Le foie: détoxifiant et approvisionneur d’énergie

«D’une certaine façon, le foie est la cuisine de notre corps», explique Yakir Guri, docteur en médecine au Biozentrum de l’Université de Bâle et premier auteur de l’étude. Le foie stocke et recycle les nutriments, produit des précurseurs d’hormones et détoxifie le corps en éliminant les substances nocives comme les drogues ou l’alcool. «La consommation excessive d’alcool, mais aussi l’obésité et le diabète associés à un manque d’activité physique peuvent nuire à son fonctionnement», souligne-t-il. L’une des maladies fréquente qui attaque le foie est la stéatose hépatique. Surnommée «foie gras», elle est un premier syndrome asymptomatique qui peut provoquer une inflammation et évoluer en carcinome hépatocellulaire (CHC). Les cellules CHC, agressives et très prolifératives, finissent par détruire les tissus sains situés aux alentours et conduisent à une insuffisance hépatique.

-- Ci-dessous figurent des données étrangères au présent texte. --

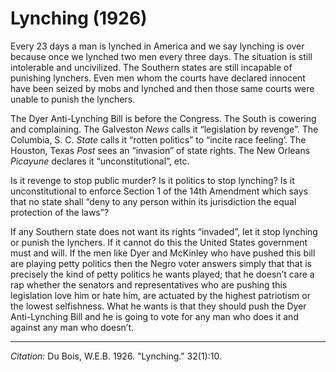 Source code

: # Lynching (1926)

Every 23 days a man is lynched in America and we say lynching is over because once we lynched two men every three days. The situation is still intolerable and uncivilized. The Southern states are still incapable of punishing lynchers. Even men whom the courts have declared innocent have been seized by mobs and lynched and then those same courts were unable to punish the lynchers.

The Dyer Anti-Lynching Bill is before the Congress. The South is cowering and complaining. The Galveston *News* calls it “legislation by revenge”. The Columbia, S. C. *State* calls it “rotten politics” to “incite race feeling’. The Houston, Texas *Post* sees an “invasion” of state rights. The New Orleans *Picayune* declares it “unconstitutional”, etc.

Is it revenge to stop public murder? Is it politics to stop lynching? Is it unconstitutional to enforce Section 1 of the 14th Amendment which says that no state shall “deny to any person within its jurisdiction the equal protection of the laws”?

If any Southern state does not want its rights “invaded”, let it stop lynching or punish the lynchers. If it cannot do this the United States government must and will. If the men like Dyer and McKinley who have pushed this bill are playing petty politics then the Negro voter answers simply that that is precisely the kind of petty politics he wants played; that he doesn’t care a rap whether the senators and representatives who are pushing this legislation love him or hate him, are actuated by the highest patriotism or the lowest selfishness. What he wants is that they should push the Dyer Anti-Lynching Bill and he is going to vote for any man who does it and against any man who doesn’t.


________________
*Citation:* Du Bois, W.E.B. 1926. "Lynching."  32(1):10.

Les chercheurs ont d’abord étudié la progression de la maladie chez la souris. Pour cela, ils ont provoqué l’activation constitutive de mTOR, spécifiquement dans les cellules du foie. « Nous savions déjà que l’enzyme mTOR participe au développement tumoral, car elle est le pivot central qui contrôle la croissance cellulaire. Cependant, dans le cas du CHC, nous ne savions pas quelles voies métaboliques et quels méchanismes de signalisation sont affectés en aval », raconte Yakir Guri. Les chercheurs ont découvert que le complexe mTORC2 (mTOR forme deux complexes protéiniques appelés mTORC1 et mTORC2) favorise la synthèse de nouveaux acides gras et de certains lipides. «La plupart des gens n’ont pas conscience que notre corps contient plus de types de lipides que de gènes. On pense qu’il en existe des milliers, affirme Yakir Guri. Avec l’équipe d’Howard Riezman, nous avons pu analyser une gamme étendue de ces lipides.»

 

La synthèse lipidique est nécessaire au développement tumoral

S’agissant des hépatocytes, cellules du foie qui assurent de nombreuses fonctions métaboliques, mTORC2 stimule particulièrement la production de deux espèces de lipides nécessaires à la croissance cellulaire : les sphingolipides et les cardiolipines. Les premiers sont des composants structurels des membranes cellulaires. Ils doivent être fournis en continu aux cellules pour qu’elles prolifèrent rapidement. Les cardiolipines, elles, se trouvent dans la « centrale énergétique » des cellules, la mitochondrie, et participent à la production d’énergie nécessaire au métabolisme cellulaire. En augmentant la synthèse des cardiolipines, les cellules tumorales garantissent leur approvisionnement en énergie. « Les cellules cancéreuses dépendent de la synthèse de nouveaux acides gras et de lipides : si vous fermez le robinet de production, vous stoppez le développement des tumeurs ».

L’analyse d’échantillons de tissus appartenant à des patients atteints de carcinome hépatocellulaire a confirmé les observations réalisées à partir des modèles murins. L’activité du complexe mTORC2 est affectée dans les échantillons tumoraux prélevés sur les patients conduisant à la synthèse de novo d’acides gras et de lipides.  Le complexe de protéines mTORC2 joue donc un rôle clé dans le développement de tumeurs agressives. Cette étude marque une avancée importante pour le développement de potentielles interventions thérapeutiques. En effet, elle montre que l’utilisation ciblée d’inhibiteurs de la lipogenèse pourrait empêcher le développement tumoral.
Ce projet a été financé par le Conseil Européen de la Recherche (CER), la Fondation Recherche suisse contre le Cancer et le Pôle de Recherche National (PRN) Biologie chimique.